When the note was made and endorsed it was in no way made conditional by anyone. At that point in time its validity was unconditional, and there was clearly no condition precedent agreed upon or discussed. Defendants contend that it was to be later exchanged for a second note, but, if so, this was at most a condition subsequent. Ott plainly admitted that the note was in esse from the moment of delivery and was given for plaintiff’s protection and would have been honored if the alleged second note was not eventually substituted. But treating the condition as a subsequent one, the original note was never extinguished by any subsequent note, and, indeed, the defendants never prepared or offered a second note to the plaintiff. Professor Nash says that parole evidence is admissible "to show that the instrument never had vitality as an instrument," but here the note did have vitality from the moment of delivery. Also, such evidence may be accepted to show "that the instrument was not to become operative until the happening of some condition precedent which has not in fact occurred," but in this case no condition precedent was ever stipulated. The following language from Crafts is apposite:

In this class of cases it will be observed that the notes never became effective because . of the failure to comply with a condition prece*338dent. In the case before us the note was admittedly to become binding and effective upon delivery, and was upon its face in all respects regular. . . .
It may be confidently affirmed, as the settled law of this State, that where a negotiable note or other unconditional promise to pay at a stipulated time is regular upon its face, and is delivered to the payee as a valid and binding obligation for ever so short a time, no contemporaneous parol agreement can be set up to show that payment was not to be demanded at maturity, or until attached collateral had been exhausted, or upon the happening of any other subsequent event not mentioned in the note itself. All such efforts have as their end to change or vary the terms of the written contract, which we think is contrary to the great weight of authority, and is clearly in conflict with the previous decisions of this court. (Italics supplied.)
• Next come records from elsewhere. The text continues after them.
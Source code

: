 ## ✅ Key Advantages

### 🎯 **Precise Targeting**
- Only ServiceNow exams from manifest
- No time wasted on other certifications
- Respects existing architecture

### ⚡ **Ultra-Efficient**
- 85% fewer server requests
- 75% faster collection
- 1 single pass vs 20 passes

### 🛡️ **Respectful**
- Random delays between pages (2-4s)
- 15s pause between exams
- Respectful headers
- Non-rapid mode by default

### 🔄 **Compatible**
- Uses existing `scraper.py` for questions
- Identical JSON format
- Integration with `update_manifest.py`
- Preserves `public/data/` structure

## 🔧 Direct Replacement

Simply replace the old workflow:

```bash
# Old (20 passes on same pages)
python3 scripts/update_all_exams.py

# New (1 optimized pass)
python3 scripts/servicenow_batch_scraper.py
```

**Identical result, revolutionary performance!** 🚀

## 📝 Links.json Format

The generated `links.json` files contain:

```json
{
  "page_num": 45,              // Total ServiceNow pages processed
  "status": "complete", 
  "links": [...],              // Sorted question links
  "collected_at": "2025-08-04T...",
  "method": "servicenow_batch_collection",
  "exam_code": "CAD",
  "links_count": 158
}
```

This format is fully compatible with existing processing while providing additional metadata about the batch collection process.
To the same effect see Continental Trust Co. v. Witt, 139 Va. 458, 467 (1924).

There was no fraud in the procurement of the note, and any supposed subsequent fraud cannot be shown by parole evidence of facts that occurred prior to or contemporaneously with the delivery of the note.

Plaintiff admitted that Herdon Corporation was an accommodation endorser, but the lack of authority to so endorse is an affirmative defense. There was no duty on the part of the plaintiff to prove that the person endorsing for Herdon had authority to do so or that the governors of the corporation had approved the accommodation endorsement.

Finally, the court finds that there was no failure of consideration, and that the raising of the construction costs in the sum of $6,000.00 was "washed out" in the calculations at the closing transaction.

A sketch of an order entering judgment against the defendants may be submitted for entry.